While generative Artificial Intelligence (AI) has the potential to improve kidney care, it also poses substantial challenges. Applications under discussion touch on every aspect of treatment, including the creation of new prognostic tools and methodologies, personalized medical education for professionals and patients, and protocols that alleviate the burden of administrative tasks. FME is developing an AI framework for clinical workflows that considers both the benefits and risks that AI poses for the future of patient care.

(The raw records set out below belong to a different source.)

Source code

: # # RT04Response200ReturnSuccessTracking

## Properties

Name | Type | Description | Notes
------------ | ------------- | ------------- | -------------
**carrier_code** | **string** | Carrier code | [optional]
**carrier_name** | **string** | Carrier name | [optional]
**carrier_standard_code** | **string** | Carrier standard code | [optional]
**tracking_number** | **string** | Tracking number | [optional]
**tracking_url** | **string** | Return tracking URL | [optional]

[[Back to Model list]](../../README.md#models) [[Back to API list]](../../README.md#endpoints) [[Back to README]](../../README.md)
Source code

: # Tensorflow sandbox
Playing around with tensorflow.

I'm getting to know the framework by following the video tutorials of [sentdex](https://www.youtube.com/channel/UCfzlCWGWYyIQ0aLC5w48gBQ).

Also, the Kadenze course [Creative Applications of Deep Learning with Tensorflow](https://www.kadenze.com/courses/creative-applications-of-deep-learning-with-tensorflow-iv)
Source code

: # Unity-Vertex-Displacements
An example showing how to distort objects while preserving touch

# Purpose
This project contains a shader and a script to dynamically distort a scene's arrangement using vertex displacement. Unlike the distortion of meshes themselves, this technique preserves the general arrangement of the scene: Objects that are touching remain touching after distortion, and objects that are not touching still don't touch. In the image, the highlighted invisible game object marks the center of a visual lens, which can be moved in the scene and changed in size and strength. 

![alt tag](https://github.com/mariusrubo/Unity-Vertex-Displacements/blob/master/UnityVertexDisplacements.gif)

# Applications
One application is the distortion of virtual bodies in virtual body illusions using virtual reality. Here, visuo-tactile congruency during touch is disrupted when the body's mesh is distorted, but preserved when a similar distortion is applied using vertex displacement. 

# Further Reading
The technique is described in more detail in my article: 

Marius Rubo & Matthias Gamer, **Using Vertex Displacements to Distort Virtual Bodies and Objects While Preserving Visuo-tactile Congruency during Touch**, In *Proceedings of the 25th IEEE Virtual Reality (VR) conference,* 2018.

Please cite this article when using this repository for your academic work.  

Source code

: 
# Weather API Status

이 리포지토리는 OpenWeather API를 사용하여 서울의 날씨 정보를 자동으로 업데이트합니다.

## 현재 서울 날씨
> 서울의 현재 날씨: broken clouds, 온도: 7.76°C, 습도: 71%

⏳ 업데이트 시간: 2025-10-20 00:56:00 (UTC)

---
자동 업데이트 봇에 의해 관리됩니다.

The development of generative Artificial Intelligence (AI) has created excitement and prompted vigorous debate across various industries, including healthcare.1 Dubbed “Gen AI,” this novel technology transcends conventional rule-based systems, data analysis, and predictions. Departing from the familiar confines of traditional AI, generative AI ventures into uncharted territory where machines wield the power of creativity sans human intervention.2
Generative AI stands apart because of its ability to create human-like content—images, text, melodies, or even entire narratives—using complex computer algorithms. These differ from conventional machine learning algorithms that can generate simple outputs. Instead, generative models create new content based on an assortment of data on which they have been trained by weaving together semantic patterns and knowledge structures.2,3
Generative AI systems, particularly large language models (LLMs), hold numerous potential applications and may revolutionize several aspects of healthcare.4,5,6
Clinical Insights and Powerful Prognostic Tools: A recent systematic review highlighted that most published studies focus on the use of LLMs as medical chatbots and to generate patient information and clinical documentation as well as for patient education and to simplify imaging reports.7 Generative AI and multimodal LLMs may have direct clinical applications, such as generating diagnostic 8,9,10,11 and prognostic 12,13 predictions, given their ability to encode medical knowledge and/or interpret medical signs and symptoms similar to semantic elements.12,13 For instance, Kanda and colleagues utilized an early natural language processing (NLP) architecture, word2vec, to analyze chronic kidney disease (CKD) literature, accurately predicting death and end-stage kidney disease (ESKD) onset. With the advent of more advanced LLMs, coupled with fine-tuning in the medical domain, highly accurate outcome predictions can be generated directly from medical notes, referral letters, and patients’ narratives without the need to document medical encounters in structured electronic health record systems, thus reducing documentation burden and limitations due to incomplete ontologies.12,15
Personalized Care: New LLM architectures like pretrained transformers offer broader possibilities for analyzing multimodal data and detecting nuanced associations. These advancements enable languageunderstanding technologies to learn patterns across various data types, such as comorbidity codes, lab tests, images, clinical narratives, and patient-reported outcomes. For example, Savcisens et al. demonstrated the effectiveness of this approach in predictive modeling using life-events data, showing that these models could accurately predict diverse outcomes such as early mortality and personality nuances by learning patterns from detailed event sequences.16
Efficiency and Cost Savings: Generative AI can alleviate the administrative burden on healthcare staff, including time-consuming non-medical tasks.17,18,19,20,21,22,23 Streamlining these tasks can save time, minimize disruptions, and potentially enhance patient-clinician interactions. Studies show that LLMs can summarize medical notes and dialogues with high accuracy.24,25 For instance, FME Global Medical Office and Santa Barbara Smart Health developed software leveraging GPT-4 to transcribe patient-physician interactions, achieving reliable abstraction of 33 medical elements, including pre-existing medical conditions, drug prescriptions, biochemical parameters, active problems, and treatment plans. The system produced a reliable and accurate summary of medical concepts in a small proof-of-concept study.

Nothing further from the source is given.